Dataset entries
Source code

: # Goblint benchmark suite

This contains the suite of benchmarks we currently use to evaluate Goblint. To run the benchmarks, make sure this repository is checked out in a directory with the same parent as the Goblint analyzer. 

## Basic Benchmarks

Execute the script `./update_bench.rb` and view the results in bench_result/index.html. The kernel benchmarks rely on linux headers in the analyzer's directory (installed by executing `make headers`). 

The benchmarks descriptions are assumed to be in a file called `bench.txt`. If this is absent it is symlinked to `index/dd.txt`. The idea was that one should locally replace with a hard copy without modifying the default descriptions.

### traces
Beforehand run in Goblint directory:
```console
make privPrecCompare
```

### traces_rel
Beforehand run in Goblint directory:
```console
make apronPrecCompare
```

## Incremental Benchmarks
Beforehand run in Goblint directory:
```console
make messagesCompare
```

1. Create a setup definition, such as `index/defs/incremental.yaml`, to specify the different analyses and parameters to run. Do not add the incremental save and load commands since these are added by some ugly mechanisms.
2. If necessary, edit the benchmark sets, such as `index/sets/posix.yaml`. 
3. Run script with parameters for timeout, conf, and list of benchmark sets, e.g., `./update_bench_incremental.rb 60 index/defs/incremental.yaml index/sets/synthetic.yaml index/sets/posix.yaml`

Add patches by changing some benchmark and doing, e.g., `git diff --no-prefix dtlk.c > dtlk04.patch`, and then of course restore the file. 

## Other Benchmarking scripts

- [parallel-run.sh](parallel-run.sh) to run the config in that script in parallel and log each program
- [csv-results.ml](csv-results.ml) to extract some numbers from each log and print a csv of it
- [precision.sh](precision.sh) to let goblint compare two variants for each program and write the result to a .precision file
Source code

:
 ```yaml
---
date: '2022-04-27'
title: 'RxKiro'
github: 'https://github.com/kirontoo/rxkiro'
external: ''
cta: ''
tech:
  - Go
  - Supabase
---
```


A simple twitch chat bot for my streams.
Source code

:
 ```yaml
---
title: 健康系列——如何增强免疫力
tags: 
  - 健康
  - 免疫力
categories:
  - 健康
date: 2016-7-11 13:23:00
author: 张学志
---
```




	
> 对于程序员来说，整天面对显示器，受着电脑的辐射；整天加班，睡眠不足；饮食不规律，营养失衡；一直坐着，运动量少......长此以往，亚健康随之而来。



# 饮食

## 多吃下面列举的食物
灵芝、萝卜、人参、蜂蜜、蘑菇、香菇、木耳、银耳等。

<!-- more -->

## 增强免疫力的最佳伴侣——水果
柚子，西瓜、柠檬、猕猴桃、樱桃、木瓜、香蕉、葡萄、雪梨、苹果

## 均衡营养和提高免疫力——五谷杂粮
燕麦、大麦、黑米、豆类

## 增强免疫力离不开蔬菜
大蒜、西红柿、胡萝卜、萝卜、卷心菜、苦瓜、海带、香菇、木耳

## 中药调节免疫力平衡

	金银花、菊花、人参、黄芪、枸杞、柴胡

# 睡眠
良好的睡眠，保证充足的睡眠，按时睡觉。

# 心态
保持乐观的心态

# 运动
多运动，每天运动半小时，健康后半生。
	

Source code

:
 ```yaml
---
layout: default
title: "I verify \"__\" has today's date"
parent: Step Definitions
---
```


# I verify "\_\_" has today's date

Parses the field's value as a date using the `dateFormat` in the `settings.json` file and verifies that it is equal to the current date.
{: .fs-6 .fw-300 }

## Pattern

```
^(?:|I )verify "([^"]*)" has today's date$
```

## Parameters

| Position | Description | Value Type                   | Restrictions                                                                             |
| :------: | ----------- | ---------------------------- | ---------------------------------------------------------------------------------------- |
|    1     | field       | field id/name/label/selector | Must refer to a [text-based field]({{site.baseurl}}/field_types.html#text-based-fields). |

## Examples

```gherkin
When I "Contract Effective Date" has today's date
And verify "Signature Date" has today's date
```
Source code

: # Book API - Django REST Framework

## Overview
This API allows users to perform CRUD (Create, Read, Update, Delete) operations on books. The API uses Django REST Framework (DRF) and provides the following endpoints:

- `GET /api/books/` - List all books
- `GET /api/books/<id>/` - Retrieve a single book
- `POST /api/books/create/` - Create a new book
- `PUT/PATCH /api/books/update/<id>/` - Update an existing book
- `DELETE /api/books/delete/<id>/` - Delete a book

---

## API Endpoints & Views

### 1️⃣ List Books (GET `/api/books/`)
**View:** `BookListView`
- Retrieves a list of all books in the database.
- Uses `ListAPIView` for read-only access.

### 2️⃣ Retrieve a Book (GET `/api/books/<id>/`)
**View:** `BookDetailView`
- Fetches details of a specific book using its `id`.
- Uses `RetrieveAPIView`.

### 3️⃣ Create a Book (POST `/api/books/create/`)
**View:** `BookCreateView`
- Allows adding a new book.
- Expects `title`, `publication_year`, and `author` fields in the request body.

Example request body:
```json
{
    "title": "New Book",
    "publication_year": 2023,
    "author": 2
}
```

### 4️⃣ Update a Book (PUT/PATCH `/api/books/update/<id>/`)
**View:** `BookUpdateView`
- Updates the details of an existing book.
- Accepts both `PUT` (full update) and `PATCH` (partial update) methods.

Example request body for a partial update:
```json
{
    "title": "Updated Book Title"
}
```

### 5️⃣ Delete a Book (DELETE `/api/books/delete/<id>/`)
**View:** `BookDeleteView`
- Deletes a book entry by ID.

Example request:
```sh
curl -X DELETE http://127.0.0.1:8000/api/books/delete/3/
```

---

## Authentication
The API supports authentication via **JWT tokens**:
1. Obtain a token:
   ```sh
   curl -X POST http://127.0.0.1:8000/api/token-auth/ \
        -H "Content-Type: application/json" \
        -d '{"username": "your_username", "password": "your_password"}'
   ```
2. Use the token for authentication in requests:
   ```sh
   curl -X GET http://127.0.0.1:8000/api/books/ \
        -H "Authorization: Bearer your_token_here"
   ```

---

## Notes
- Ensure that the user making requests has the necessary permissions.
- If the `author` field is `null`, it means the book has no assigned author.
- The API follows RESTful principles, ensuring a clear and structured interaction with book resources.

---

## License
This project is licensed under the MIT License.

[Work required]: Which lines above contain "requests"? Show each of them.

[Answer area]:
2. Use the token for authentication in requests:
- Ensure that the user making requests has the necessary permissions.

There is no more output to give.